ASSIGNED TASK:
Omit all images, then repeat exactly the lines below from the one containing "Source code" through the one containing "SNR is 3.2 dB.", both ends included.

[Saved data entries]
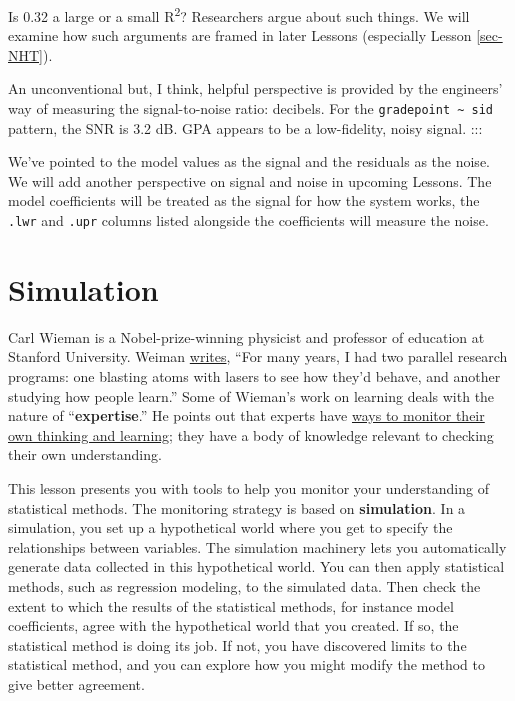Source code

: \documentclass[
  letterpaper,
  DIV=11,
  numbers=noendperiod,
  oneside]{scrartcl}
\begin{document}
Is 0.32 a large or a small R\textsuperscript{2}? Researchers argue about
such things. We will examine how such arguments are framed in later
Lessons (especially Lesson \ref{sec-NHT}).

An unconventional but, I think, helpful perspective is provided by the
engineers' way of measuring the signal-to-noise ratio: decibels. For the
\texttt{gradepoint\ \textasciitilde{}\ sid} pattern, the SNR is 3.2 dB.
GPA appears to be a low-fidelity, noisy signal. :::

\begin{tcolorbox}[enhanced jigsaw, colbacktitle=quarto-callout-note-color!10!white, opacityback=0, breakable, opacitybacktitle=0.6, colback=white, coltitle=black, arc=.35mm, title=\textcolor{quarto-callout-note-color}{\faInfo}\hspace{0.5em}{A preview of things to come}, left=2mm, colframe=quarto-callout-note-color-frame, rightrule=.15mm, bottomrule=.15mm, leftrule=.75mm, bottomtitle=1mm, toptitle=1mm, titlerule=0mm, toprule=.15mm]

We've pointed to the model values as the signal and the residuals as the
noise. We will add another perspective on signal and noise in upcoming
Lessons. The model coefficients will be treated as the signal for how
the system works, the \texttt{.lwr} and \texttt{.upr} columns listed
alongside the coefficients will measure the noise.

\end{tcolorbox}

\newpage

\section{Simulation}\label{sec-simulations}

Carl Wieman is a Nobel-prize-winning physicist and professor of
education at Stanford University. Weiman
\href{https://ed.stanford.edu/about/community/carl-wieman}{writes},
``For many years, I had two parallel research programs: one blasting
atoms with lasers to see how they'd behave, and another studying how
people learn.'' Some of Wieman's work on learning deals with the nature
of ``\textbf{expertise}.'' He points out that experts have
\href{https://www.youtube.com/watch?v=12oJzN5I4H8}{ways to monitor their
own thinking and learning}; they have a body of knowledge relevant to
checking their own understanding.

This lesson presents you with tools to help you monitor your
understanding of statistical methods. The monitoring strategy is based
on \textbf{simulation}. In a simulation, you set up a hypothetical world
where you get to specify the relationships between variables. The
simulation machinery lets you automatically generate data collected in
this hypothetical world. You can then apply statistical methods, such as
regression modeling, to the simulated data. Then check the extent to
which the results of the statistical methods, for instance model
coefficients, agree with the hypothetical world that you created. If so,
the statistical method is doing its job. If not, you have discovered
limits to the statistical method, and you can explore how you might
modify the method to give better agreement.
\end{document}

--

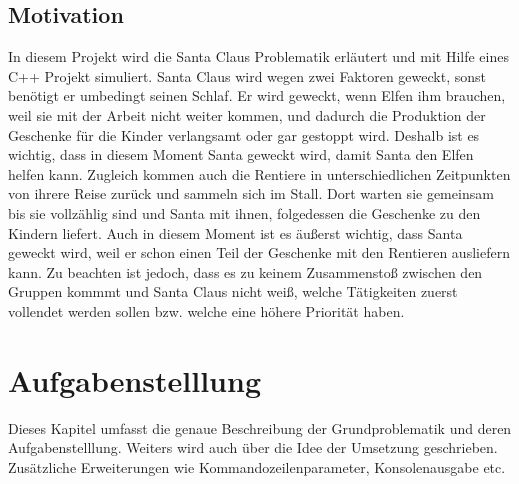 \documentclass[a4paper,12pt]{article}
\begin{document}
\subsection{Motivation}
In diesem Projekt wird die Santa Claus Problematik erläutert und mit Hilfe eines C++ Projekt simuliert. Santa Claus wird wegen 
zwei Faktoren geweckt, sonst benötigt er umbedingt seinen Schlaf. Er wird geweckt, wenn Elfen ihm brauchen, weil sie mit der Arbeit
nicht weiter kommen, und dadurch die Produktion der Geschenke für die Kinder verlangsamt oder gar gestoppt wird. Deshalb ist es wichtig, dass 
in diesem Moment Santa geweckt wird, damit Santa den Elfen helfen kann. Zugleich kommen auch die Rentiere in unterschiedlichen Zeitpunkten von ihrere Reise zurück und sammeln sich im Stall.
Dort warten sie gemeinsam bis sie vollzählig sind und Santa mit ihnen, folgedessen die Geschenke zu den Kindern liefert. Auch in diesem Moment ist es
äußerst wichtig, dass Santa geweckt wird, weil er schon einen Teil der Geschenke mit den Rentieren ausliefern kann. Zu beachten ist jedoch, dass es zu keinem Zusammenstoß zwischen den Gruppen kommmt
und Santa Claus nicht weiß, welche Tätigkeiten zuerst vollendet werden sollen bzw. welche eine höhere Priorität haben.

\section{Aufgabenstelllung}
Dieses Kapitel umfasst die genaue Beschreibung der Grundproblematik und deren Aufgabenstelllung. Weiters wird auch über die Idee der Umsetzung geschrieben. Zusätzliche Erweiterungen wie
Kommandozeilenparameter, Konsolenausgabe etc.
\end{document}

FINISHED EXERCISE:
Source code

: \documentclass[
  letterpaper,
  DIV=11,
  numbers=noendperiod,
  oneside]{scrartcl}
\begin{document}
Is 0.32 a large or a small R\textsuperscript{2}? Researchers argue about
such things. We will examine how such arguments are framed in later
Lessons (especially Lesson \ref{sec-NHT}).

An unconventional but, I think, helpful perspective is provided by the
engineers' way of measuring the signal-to-noise ratio: decibels. For the
\texttt{gradepoint\ \textasciitilde{}\ sid} pattern, the SNR is 3.2 dB.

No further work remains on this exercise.